Vagal afferent innervation of the lower esophageal sphincter.

To supply a fuller morphological characterization of the vagal afferents innervating the lower esophageal sphincter (LES), specifically to label vagal terminals in the tissues forming the LES in the gastroesophageal junction, the present experiment employed injections of dextran biotin into the nodose ganglia of rats. Four types of vagal afferents innervated the LES. Clasp and sling muscle fibers were directly and prominently innervated by intramuscular arrays (IMAs). Individual IMA terminals subtended about 16° of arc of the esophageal circumference, and, collectively, the terminal fields were distributed within the muscle ring to establish a 360° annulus of mechanoreceptors in the sphincter wall. 3D morphometry of the terminals established that, compared to sling muscle IMAs, clasp muscle IMAs had more extensive arbors and larger receptive fields. In addition, at the cardia, local myenteric ganglia between smooth muscle sheets and striated muscle bundles were innervated by intraganglionic laminar endings (IGLEs), in a pattern similar to the innervation of the myenteric plexus throughout the stomach and esophagus. Finally, as previously described, the principle bundle of sling muscle fibers that links LES sphincter tissue to the antropyloric region of the lesser curvature was innervated by exceptionally long IMAs as well as by unique web ending specializations at the distal attachment of the bundle. Overall, the specialized varieties of densely distributed vagal afferents innervating the LES underscore the conclusion that these sensory projections are critically involved in generating LES reflexes and may be promising targets for managing esophageal dysfunctions.

Architecture of vagal motor units controlling striated muscle of esophagus: peripheral elements patterning peristalsis?

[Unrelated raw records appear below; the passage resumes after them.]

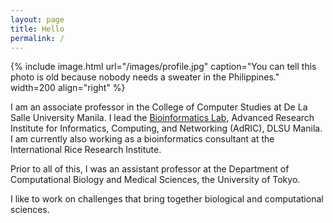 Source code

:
 ```yaml
---
layout: page
title: Hello
permalink: /
---
```


{% include image.html url="/images/profile.jpg" caption="You can tell this photo is old because nobody needs a sweater in the Philippines."  width=200 align="right" %}

I am an associate professor in the College of Computer Studies at De La Salle University Manila.
I lead the [Bioinformatics Lab](https://www.bioinfodlsu.com), Advanced Research Institute for Informatics, Computing, and Networking (AdRIC), DLSU Manila.
I am currently also working as a bioinformatics consultant at the International Rice Research Institute.

Prior to all of this, I was an assistant professor at the Department of Computational Biology and Medical Sciences, the University of Tokyo.

I like to work on challenges that bring together biological and computational sciences.
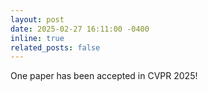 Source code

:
 ```yaml
---
layout: post
date: 2025-02-27 16:11:00 -0400
inline: true
related_posts: false
---
```


 One paper has been accepted in CVPR 2025!
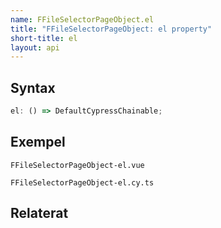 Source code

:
 ```yaml
---
name: FFileSelectorPageObject.el
title: "FFileSelectorPageObject: el property"
short-title: el
layout: api
---
```


## Syntax

```ts nocompile nolint
el: () => DefaultCypressChainable;
```

## Exempel

```import static
FFileSelectorPageObject-el.vue
```

```import
FFileSelectorPageObject-el.cy.ts
```

## Relaterat
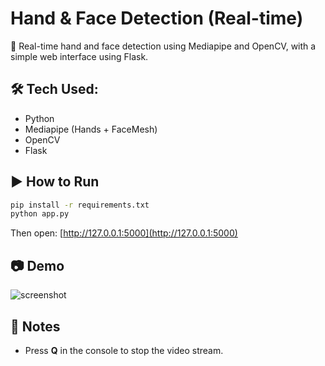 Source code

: # Hand & Face Detection (Real-time)

🎯 Real-time hand and face detection using Mediapipe and OpenCV, with a simple web interface using Flask.

## 🛠️ Tech Used:
- Python
- Mediapipe (Hands + FaceMesh)
- OpenCV
- Flask

## ▶️ How to Run

```bash
pip install -r requirements.txt
python app.py
```

Then open: [http://127.0.0.1:5000](http://127.0.0.1:5000)

## 📷 Demo

![screenshot](static/output.jpg)

## 📌 Notes
- Press **Q** in the console to stop the video stream.
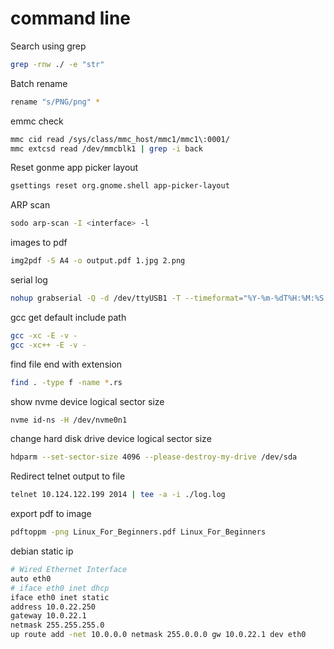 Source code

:command line
============

Search using grep

```sh
grep -rnw ./ -e "str"
```

Batch rename

```sh
rename "s/PNG/png" *
```

emmc check

```sh
mmc cid read /sys/class/mmc_host/mmc1/mmc1\:0001/
mmc extcsd read /dev/mmcblk1 | grep -i back
```

Reset gonme app picker layout

```sh
gsettings reset org.gnome.shell app-picker-layout
```

ARP scan

```sh
sodo arp-scan -I <interface> -l
```

images to pdf

```sh
img2pdf -S A4 -o output.pdf 1.jpg 2.png
```

serial log

```sh
nohup grabserial -Q -d /dev/ttyUSB1 -T --timeformat="%Y-%m-%dT%H:%M:%S.%f" -o "~/Serial.%Y-%m-%dT%H:%M:%S.log" &
```

gcc get default include path

```sh
gcc -xc -E -v -
gcc -xc++ -E -v -
```

find file end with extension

```sh
find . -type f -name *.rs
```

show nvme device logical sector size

```sh
nvme id-ns -H /dev/nvme0n1
```

change hard disk drive device logical sector size

```sh
hdparm --set-sector-size 4096 --please-destroy-my-drive /dev/sda
```

Redirect telnet output to file

```sh
telnet 10.124.122.199 2014 | tee -a -i ./log.log
```

export pdf to image

```sh
pdftoppm -png Linux_For_Beginners.pdf Linux_For_Beginners
```

debian static ip

```sh
# Wired Ethernet Interface
auto eth0
# iface eth0 inet dhcp
iface eth0 inet static
address 10.0.22.250
gateway 10.0.22.1
netmask 255.255.255.0
up route add -net 10.0.0.0 netmask 255.0.0.0 gw 10.0.22.1 dev eth0
```
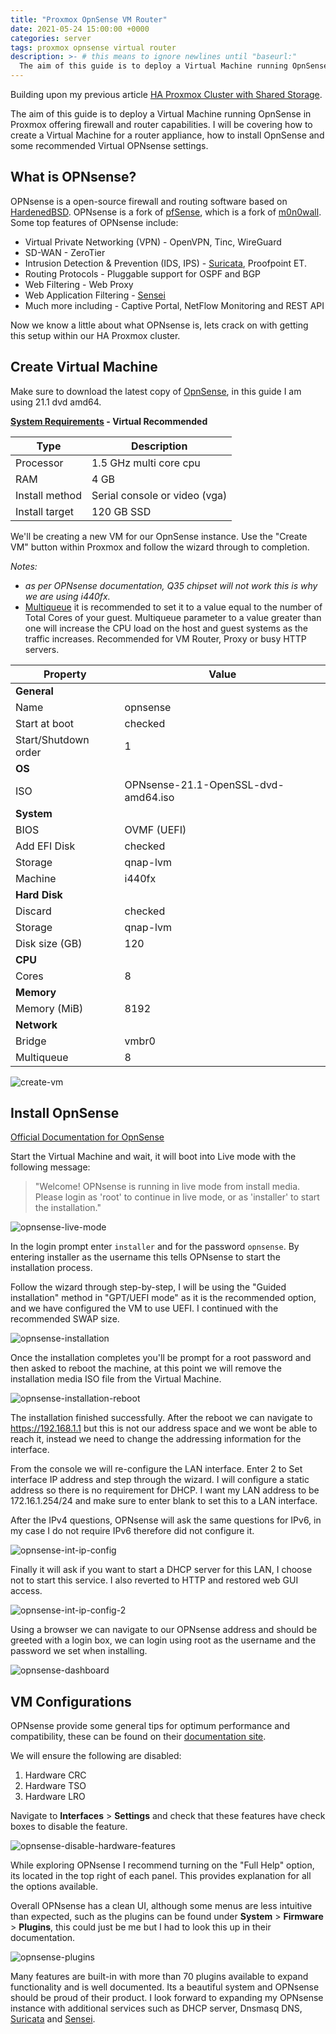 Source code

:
 ```yaml
---
title: "Proxmox OpnSense VM Router"
date: 2021-05-24 15:00:00 +0000
categories: server
tags: proxmox opnsense virtual router
description: >- # this means to ignore newlines until "baseurl:"
  The aim of this guide is to deploy a Virtual Machine running OpnSense in Proxmox offering firewall and router capabilities.
---
```


Building upon my previous article [HA Proxmox Cluster with Shared Storage](https://networkingdream.com/server/ha-proxmox-cluster-with-shared-storage/).

The aim of this guide is to deploy a Virtual Machine running OpnSense in Proxmox offering firewall and router capabilities. I will be covering how to create a Virtual Machine for a router appliance, how to install OpnSense and some recommended Virtual OPNsense settings.



## What is OPNsense?

OPNsense is a open-source firewall and routing software based on [HardenedBSD](https://hardenedbsd.org/). OPNsense is a fork of [pfSense](https://www.pfsense.org/), which is a fork of [m0n0wall](https://m0n0.ch/wall/index.php). Some top features of OPNsense include:

* Virtual Private Networking (VPN) - OpenVPN, Tinc, WireGuard
* SD-WAN - ZeroTier
* Intrusion Detection & Prevention (IDS, IPS) - [Suricata](https://suricata-ids.org/), Proofpoint ET.
* Routing Protocols - Pluggable support for OSPF and BGP
* Web Filtering - Web Proxy
* Web Application Filtering - [Sensei](https://www.sunnyvalley.io/sensei/)
* Much more including - Captive Portal, NetFlow Monitoring and REST API

Now we know a little about what OPNsense is, lets crack on with getting this setup within our HA Proxmox cluster.



## Create Virtual Machine

Make sure to download the latest copy of [OpnSense](https://opnsense.org/download/), in this guide I am using 21.1 dvd amd64.

**[System Requirements](https://opnsense.org/users/get-started/) - Virtual Recommended**

| Type           | Description                   |
| -------------- | ----------------------------- |
| Processor      | 1.5 GHz multi core cpu        |
| RAM            | 4 GB                          |
| Install method | Serial console or video (vga) |
| Install target | 120 GB SSD                    |

We'll be creating a new VM for our OpnSense instance. Use the "Create VM" button within Proxmox and follow the wizard through to completion.

*Notes:*

* *as per OPNsense documentation, Q35 chipset will not work this is why we are using i440fx.* 
* [Multiqueue](https://pve.proxmox.com/wiki/Qemu/KVM_Virtual_Machines) it is recommended to set it to a value equal to the number of Total Cores of your guest. Multiqueue parameter to a value greater than one will increase the CPU load on the host and guest systems as the traffic increases. Recommended for VM Router, Proxy or busy HTTP servers.

| Property             | Value                               |
| -------------------- | ----------------------------------- |
| **General**          |                                     |
| Name                 | opnsense                            |
| Start at boot        | checked                             |
| Start/Shutdown order | 1                                   |
| **OS**               |                                     |
| ISO                  | OPNsense-21.1-OpenSSL-dvd-amd64.iso |
| **System**           |                                     |
| BIOS                 | OVMF (UEFI)                         |
| Add EFI Disk         | checked                             |
| Storage              | qnap-lvm                            |
| Machine              | i440fx                              |
| **Hard Disk**        |                                     |
| Discard              | checked                             |
| Storage              | qnap-lvm                            |
| Disk size (GB)       | 120                                 |
| **CPU**              |                                     |
| Cores                | 8                                   |
| **Memory**           |                                     |
| Memory (MiB)         | 8192                                |
| **Network**          |                                     |
| Bridge               | vmbr0                               |
| Multiqueue           | 8                                   |

![create-vm](/assets/images/posts/opnsense-create-vm.png)



## Install OpnSense

[Official Documentation for OpnSense](https://docs.opnsense.org/)

Start the Virtual Machine and wait, it will boot into Live mode with the following message:

> "Welcome!  OPNsense is running in live mode from install media.  Please login as 'root' to continue in live mode, or as 'installer' to start the installation."

![opnsense-live-mode](/assets/images/posts/opnsense-live-mode.png)

In the login prompt enter `installer` and for the password `opnsense`. By entering installer as the username this tells OPNsense to start the installation process.

Follow the wizard through step-by-step, I will be using the "Guided installation" method in "GPT/UEFI mode" as it is the recommended option, and we have configured the VM to use UEFI. I continued with the recommended SWAP size.

![opnsense-installation](/assets/images/posts/opnsense-installation.png)

Once the installation completes you'll be prompt for a root password and then asked to reboot the machine, at this point we will remove the installation media ISO file from the Virtual Machine.

![opnsense-installation-reboot](/assets/images/posts/opnsense-installation-reboot.png)

The installation finished successfully. After the reboot we can navigate to https://192.168.1.1 but this is not our address space and we wont be able to reach it, instead we need to change the addressing information for the interface.

From the console we will re-configure the LAN interface. Enter 2 to Set interface IP address and step through the wizard. I will configure a static address so there is no requirement for DHCP. I want my LAN address to be 172.16.1.254/24 and make sure to enter blank to set this to a LAN interface.

After the IPv4 questions, OPNsense will ask the same questions for IPv6, in my case I do not require IPv6 therefore did not configure it.

![opnsense-int-ip-config](/assets/images/posts/opnsense-int-ip-config.png)

Finally it will ask if you want to start a DHCP server for this LAN, I choose not to start this service. I also reverted to HTTP and restored web GUI access.

![opnsense-int-ip-config-2](/assets/images/posts/opnsense-int-ip-config-2.png)

Using a browser we can navigate to our OPNsense address and should be greeted with a login box, we can login using root as the username and the password we set when installing.

![opnsense-dashboard](/assets/images/posts/opnsense-dashboard.png)



## VM Configurations

OPNsense provide some general tips for optimum performance and compatibility, these can be found on their [documentation site](https://docs.opnsense.org/manual/virtuals.html).

We will ensure the following are disabled:

1. Hardware CRC
2. Hardware TSO
3. Hardware LRO

Navigate to **Interfaces** > **Settings** and check that these features have check boxes to disable the feature.

![opnsense-disable-hardware-features](/assets/images/posts/opnsense-disable-hardware-features.png)

While exploring OPNsense I recommend turning on the "Full Help" option, its located in the top right of each panel. This provides explanation for all the options available.

Overall OPNsense has a clean UI, although some menus are less intuitive than expected, such as the plugins can be found under **System** > **Firmware** > **Plugins**, this could just be me but I had to look this up in their documentation.

![opnsense-plugins](/assets/images/posts/opnsense-plugins.png)

Many features are built-in with more than 70 plugins available to expand functionality and is well documented. Its a beautiful system and OPNsense should be proud of their product. I look forward to expanding my OPNsense instance with additional services such as DHCP server, Dnsmasq DNS, [Suricata](https://suricata-ids.org/) and [Sensei](https://www.sunnyvalley.io/sensei/).

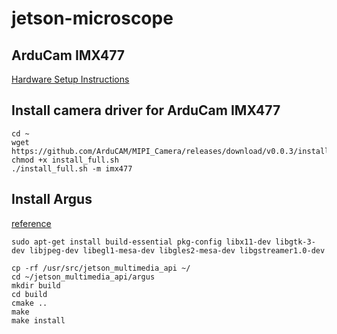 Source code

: # jetson-microscope
## ArduCam IMX477
[Hardware Setup Instructions](https://www.arducam.com/docs/camera-for-jetson-nano/native-jetson-cameras-imx219-imx477/imx477/)
## Install camera driver for ArduCam IMX477
```
cd ~
wget https://github.com/ArduCAM/MIPI_Camera/releases/download/v0.0.3/install_full.sh
chmod +x install_full.sh
./install_full.sh -m imx477
```
## Install Argus
[reference](https://developer.ridgerun.com/wiki/index.php?title=Xavier/Video_Capture_and_Display/Software_Support/Libargus)
```
sudo apt-get install build-essential pkg-config libx11-dev libgtk-3-dev libjpeg-dev libegl1-mesa-dev libgles2-mesa-dev libgstreamer1.0-dev
```
```
cp -rf /usr/src/jetson_multimedia_api ~/
cd ~/jetson_multimedia_api/argus
mkdir build
cd build
cmake ..
make
make install
```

Little is known about the architecture of the vagal motor units that control esophageal striated muscle, in spite of the fact that these units are necessary, and responsible, for peristalsis. The present experiment was designed to characterize the motor neuron projection fields and terminal arbors forming esophageal motor units. Nucleus ambiguus compact formation neurons of the rat were labeled by bilateral intracranial injections of the anterograde tracer dextran biotin. After tracer transport, thoracic and abdominal esophagi were removed and prepared as whole mounts of muscle wall without mucosa or submucosa. Labeled terminal arbors of individual vagal motor neurons (n=78) in the esophageal wall were inventoried, digitized and analyzed morphometrically. The size of individual vagal motor units innervating striated muscle, throughout thoracic and abdominal esophagus, averaged 52 endplates per motor neuron, a value indicative of fine motor control. A majority (77%) of the motor terminal arbors also issued one or more collateral branches that contacted neurons, including nitric oxide synthase-positive neurons, of local myenteric ganglia. Individual motor neuron terminal arbors co-innervated, or supplied endplates in tandem to, both longitudinal and circular muscle fibers in roughly similar proportions (i.e., two endplates to longitudinal for every three endplates to circular fibers). Both the observation that vagal motor unit collaterals project to myenteric ganglia and the fact that individual motor units co-innervate longitudinal and circular muscle layers are consistent with the hypothesis that elements contributing to peristaltic programming inhere, or are "hardwired," in the peripheral architecture of esophageal motor units.